TASK OBJECTIVE:
Each line that holds the word "toml" counts once; give the total for the records below and nothing else.

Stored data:
....
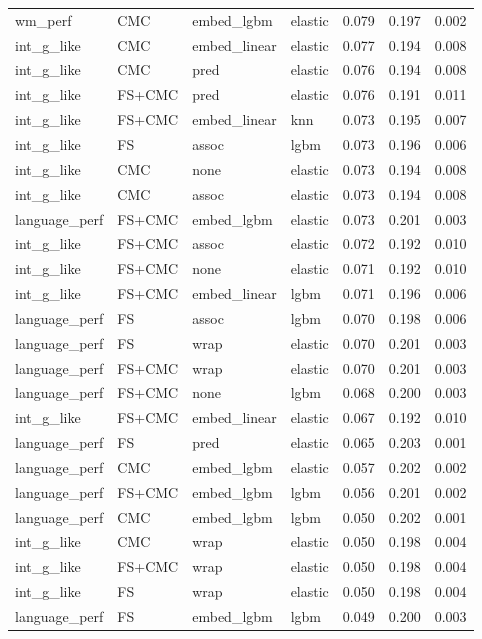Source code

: \documentclass{article}
\begin{document}
\begin{longtable}{llllrrr}
	wm\_perf & CMC & embed\_lgbm & elastic & 0.079 & 0.197 & 0.002 \\
	int\_g\_like & CMC & embed\_linear & elastic & 0.077 & 0.194 & 0.008 \\
	int\_g\_like & CMC & pred & elastic & 0.076 & 0.194 & 0.008 \\
	int\_g\_like & FS+CMC & pred & elastic & 0.076 & 0.191 & 0.011 \\
	int\_g\_like & FS+CMC & embed\_linear & knn & 0.073 & 0.195 & 0.007 \\
	int\_g\_like & FS & assoc & lgbm & 0.073 & 0.196 & 0.006 \\
	int\_g\_like & CMC & none & elastic & 0.073 & 0.194 & 0.008 \\
	int\_g\_like & CMC & assoc & elastic & 0.073 & 0.194 & 0.008 \\
	language\_perf & FS+CMC & embed\_lgbm & elastic & 0.073 & 0.201 & 0.003 \\
	int\_g\_like & FS+CMC & assoc & elastic & 0.072 & 0.192 & 0.010 \\
	int\_g\_like & FS+CMC & none & elastic & 0.071 & 0.192 & 0.010 \\
	int\_g\_like & FS+CMC & embed\_linear & lgbm & 0.071 & 0.196 & 0.006 \\
	language\_perf & FS & assoc & lgbm & 0.070 & 0.198 & 0.006 \\
	language\_perf & FS & wrap & elastic & 0.070 & 0.201 & 0.003 \\
	language\_perf & FS+CMC & wrap & elastic & 0.070 & 0.201 & 0.003 \\
	language\_perf & FS+CMC & none & lgbm & 0.068 & 0.200 & 0.003 \\
	int\_g\_like & FS+CMC & embed\_linear & elastic & 0.067 & 0.192 & 0.010 \\
	language\_perf & FS & pred & elastic & 0.065 & 0.203 & 0.001 \\
	language\_perf & CMC & embed\_lgbm & elastic & 0.057 & 0.202 & 0.002 \\
	language\_perf & FS+CMC & embed\_lgbm & lgbm & 0.056 & 0.201 & 0.002 \\
	language\_perf & CMC & embed\_lgbm & lgbm & 0.050 & 0.202 & 0.001 \\
	int\_g\_like & CMC & wrap & elastic & 0.050 & 0.198 & 0.004 \\
	int\_g\_like & FS+CMC & wrap & elastic & 0.050 & 0.198 & 0.004 \\
	int\_g\_like & FS & wrap & elastic & 0.050 & 0.198 & 0.004 \\
	language\_perf & FS & embed\_lgbm & lgbm & 0.049 & 0.200 & 0.003 \\

\end{longtable}
\end{document}
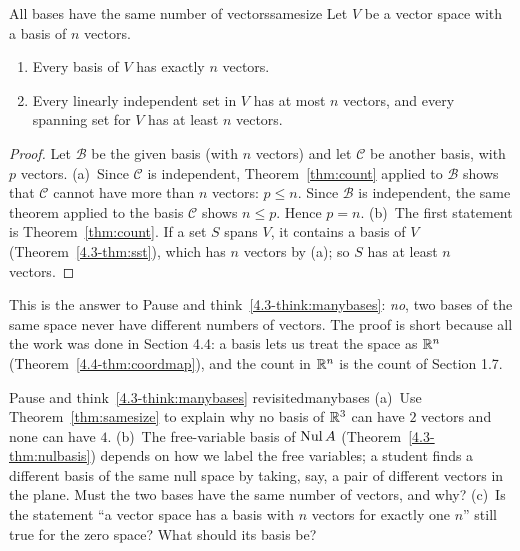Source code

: \documentclass[11pt]{article}
\begin{document}

\begin{thm}{All bases have the same number of vectors}{samesize}
Let $V$ be a vector space with a basis of $n$ vectors.
\begin{enumerate}[label=(\alph*),itemsep=1pt]
  \item Every basis of $V$ has exactly $n$ vectors.
  \item Every linearly independent set in $V$ has at most $n$ vectors, and every spanning set for $V$ has at least $n$ vectors.
\end{enumerate}
\end{thm}

\begin{proof}
Let $\mathcal{B}$ be the given basis (with $n$ vectors) and let $\mathcal{C}$ be another basis, with $p$ vectors. (a)~Since $\mathcal{C}$ is independent, Theorem~\ref{thm:count} applied to $\mathcal{B}$ shows that $\mathcal{C}$ cannot have more than $n$ vectors: $p\le n$. Since $\mathcal{B}$ is independent, the same theorem applied to the basis $\mathcal{C}$ shows $n\le p$. Hence $p=n$. (b)~The first statement is Theorem~\ref{thm:count}. If a set $S$ spans $V$, it contains a basis of $V$ (Theorem~\ref{4.3-thm:sst}), which has $n$ vectors by (a); so $S$ has at least $n$ vectors.
\end{proof}

This is the answer to Pause and think~\ref{4.3-think:manybases}: \emph{no}, two bases of the same space never have different numbers of vectors. The proof is short because all the work was done in Section 4.4: a basis lets us treat the space as $\R^n$ (Theorem~\ref{4.4-thm:coordmap}), and the count in $\R^n$ is the count of Section 1.7.

\begin{think}{Pause and think~\ref{4.3-think:manybases} revisited}{manybases}
(a)~Use Theorem~\ref{thm:samesize} to explain why no basis of $\R^3$ can have $2$ vectors and none can have $4$. (b)~The free-variable basis of $\Nul A$ (Theorem~\ref{4.3-thm:nulbasis}) depends on how we label the free variables; a student finds a different basis of the same null space by taking, say, a pair of different vectors in the plane. Must the two bases have the same number of vectors, and why? (c)~Is the statement ``a vector space has a basis with $n$ vectors for exactly one $n$'' still true for the zero space? What should its basis be?
\end{think}
\end{document}
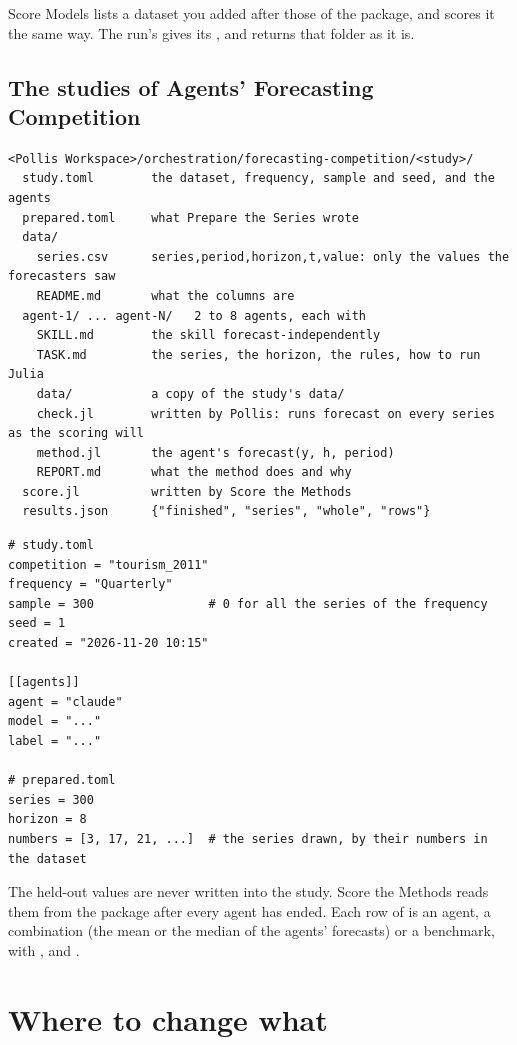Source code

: Score Models lists a dataset you added after those of the package, and scores it the same way. The run's
 gives its , and  returns that folder as it is.

\subsection{The studies of Agents' Forecasting Competition}

\begin{lstlisting}
<Pollis Workspace>/orchestration/forecasting-competition/<study>/
  study.toml        the dataset, frequency, sample and seed, and the agents
  prepared.toml     what Prepare the Series wrote
  data/
    series.csv      series,period,horizon,t,value: only the values the forecasters saw
    README.md       what the columns are
  agent-1/ ... agent-N/   2 to 8 agents, each with
    SKILL.md        the skill forecast-independently
    TASK.md         the series, the horizon, the rules, how to run Julia
    data/           a copy of the study's data/
    check.jl        written by Pollis: runs forecast on every series as the scoring will
    method.jl       the agent's forecast(y, h, period)
    REPORT.md       what the method does and why
  score.jl          written by Score the Methods
  results.json      {"finished", "series", "whole", "rows"}
\end{lstlisting}

\begin{lstlisting}
# study.toml
competition = "tourism_2011"
frequency = "Quarterly"
sample = 300                # 0 for all the series of the frequency
seed = 1
created = "2026-11-20 10:15"

[[agents]]
agent = "claude"
model = "..."
label = "..."

# prepared.toml
series = 300
horizon = 8
numbers = [3, 17, 21, ...]  # the series drawn, by their numbers in the dataset
\end{lstlisting}

The held-out values are never written into the study. Score the Methods reads them from the package after every agent
has ended. Each row of  is an agent, a combination (the mean or the median of the agents'
forecasts) or a benchmark, with ,  and .

\section{Where to change what}

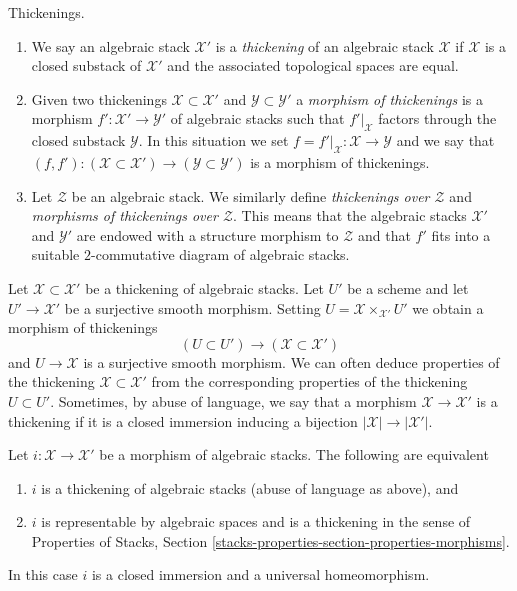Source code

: \begin{definition}
\label{definition-thickening}
Thickenings.
\begin{enumerate}
\item We say an algebraic stack $\mathcal{X}'$ is a {\it thickening}
of an algebraic stack $\mathcal{X}$ if $\mathcal{X}$ is a closed substack
of $\mathcal{X}'$ and the associated topological spaces are equal.
\item Given two thickenings $\mathcal{X} \subset \mathcal{X}'$ and
$\mathcal{Y} \subset \mathcal{Y}'$ a {\it morphism of thickenings}
is a morphism $f' : \mathcal{X}' \to \mathcal{Y}'$ of algebraic stacks
such that $f'|_\mathcal{X}$ factors through the closed
substack $\mathcal{Y}$. In this situation we set
$f = f'|_\mathcal{X} : \mathcal{X} \to \mathcal{Y}$ and we say that
$(f, f') : (\mathcal{X} \subset \mathcal{X}') \to
(\mathcal{Y} \subset \mathcal{Y}')$ is a morphism of thickenings.
\item Let $\mathcal{Z}$ be an algebraic stack. We similarly define
{\it thickenings over $\mathcal{Z}$} and
{\it morphisms of thickenings over $\mathcal{Z}$}.
This means that the algebraic stacks
$\mathcal{X}'$ and $\mathcal{Y}'$
are endowed with a structure
morphism to $\mathcal{Z}$ and that $f'$ fits into a suitable
$2$-commutative diagram of algebraic stacks.
\end{enumerate}
\end{definition}

\noindent
Let $\mathcal{X} \subset \mathcal{X}'$ be a thickening of algebraic stacks.
Let $U'$ be a scheme and let $U' \to \mathcal{X}'$ be a surjective smooth
morphism. Setting $U = \mathcal{X} \times_{\mathcal{X}'} U'$ we obtain
a morphism of thickenings
$$
(U \subset U') \longrightarrow (\mathcal{X} \subset \mathcal{X}')
$$
and $U \to \mathcal{X}$ is a surjective smooth morphism. We can often
deduce properties of the thickening $\mathcal{X} \subset \mathcal{X}'$
from the corresponding properties of the thickening $U \subset U'$.
Sometimes, by abuse of language, we say that a morphism
$\mathcal{X} \to \mathcal{X}'$ is a thickening if it is a closed
immersion inducing a bijection $|\mathcal{X}| \to |\mathcal{X}'|$.

\begin{lemma}
\label{lemma-thickening}
Let $i : \mathcal{X} \to \mathcal{X}'$ be a morphism of algebraic stacks.
The following are equivalent
\begin{enumerate}
\item $i$ is a thickening of algebraic stacks (abuse of language as above), and
\item $i$ is representable by algebraic spaces and
is a thickening in the sense of Properties of Stacks, Section
\ref{stacks-properties-section-properties-morphisms}.
\end{enumerate}
In this case $i$ is a closed immersion and a universal homeomorphism.
\end{lemma}

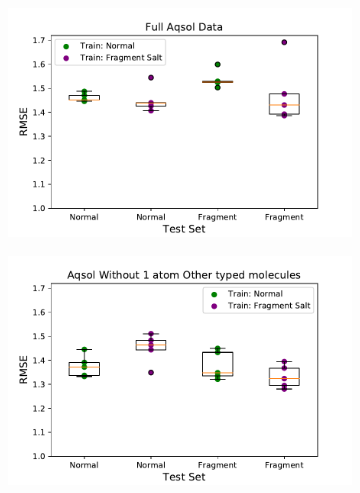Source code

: \documentclass[journal=jmcmar,manuscript=article]{achemso}
\begin{document}
\begin{figure}[tb]
    \centering
    \begin{subfigure}[t]{0.48\textwidth}
        \centering
        \includegraphics[width=\linewidth]{figures/full_saltfragfirst_RMSEs_boxplots.pdf}
    \end{subfigure}%
    \hfill
    \begin{subfigure}[t]{0.48\textwidth}
        \centering
        \includegraphics[width=\linewidth]{figures/others2plus_saltfragfirst_RMSEs_boxplots.pdf}
    \end{subfigure}
    

\end{figure}
\end{document}
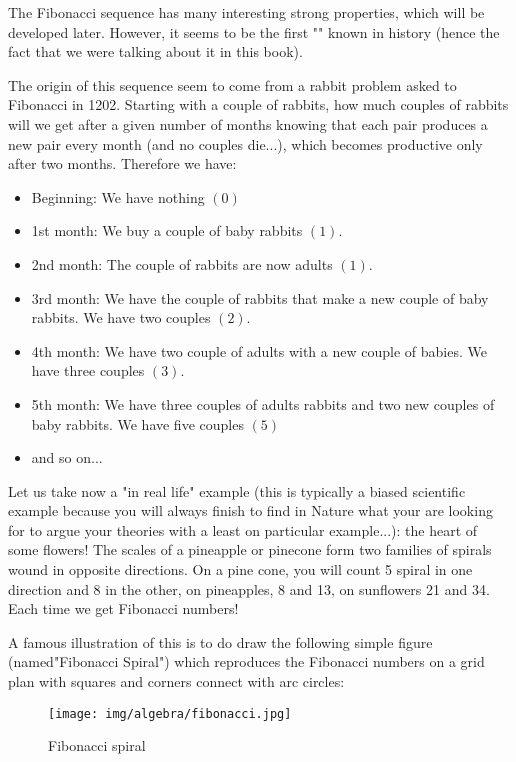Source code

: 	The Fibonacci sequence has many interesting strong properties, which will be developed later. However, it seems to be the first "" known in history (hence the fact that we were talking about it in this book). 
	
	The origin of this sequence seem to come from a rabbit problem asked to Fibonacci in 1202. Starting with a couple of rabbits, how much couples of rabbits will we get after a given number of months knowing that each pair produces a new pair every month (and no couples die...), which becomes productive only after two months. Therefore we have:
	\begin{itemize}
		\item Beginning: We have nothing $(0)$
		\item 1st month: We buy a couple of baby rabbits $(1)$.
		\item 2nd month: The couple of rabbits are now adults $(1)$.
		\item 3rd month: We have the couple of rabbits that make a new couple of baby rabbits. We have two couples $(2)$.
		\item 4th month: We have two couple of adults with a new couple of babies. We have three couples $(3)$.
		\item 5th month: We have three couples of adults rabbits and two new couples of baby rabbits. We have five couples $(5)$
		\item and so on...
	\end{itemize}
	
	Let us take now a "in real life" example (this is typically a biased scientific example because you will always finish to find in Nature what your are looking for to argue your theories with a least on particular example...): the heart of some flowers! The scales of a pineapple or pinecone form two families of spirals wound in opposite directions. On a pine cone, you will count 5 spiral in one direction and 8 in the other, on pineapples, 8 and 13, on sunflowers 21 and 34. Each time we get Fibonacci numbers!
	
	A famous illustration of this is to do draw the following simple figure (named"Fibonacci Spiral") which reproduces the Fibonacci numbers on a grid plan with squares and corners connect with arc circles:
	
\begin{figure}[H]
\centering
\texttt{[image: img/algebra/fibonacci.jpg]}
\caption{Fibonacci spiral}
\end{figure}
....
RESULT OF THE TASK:
4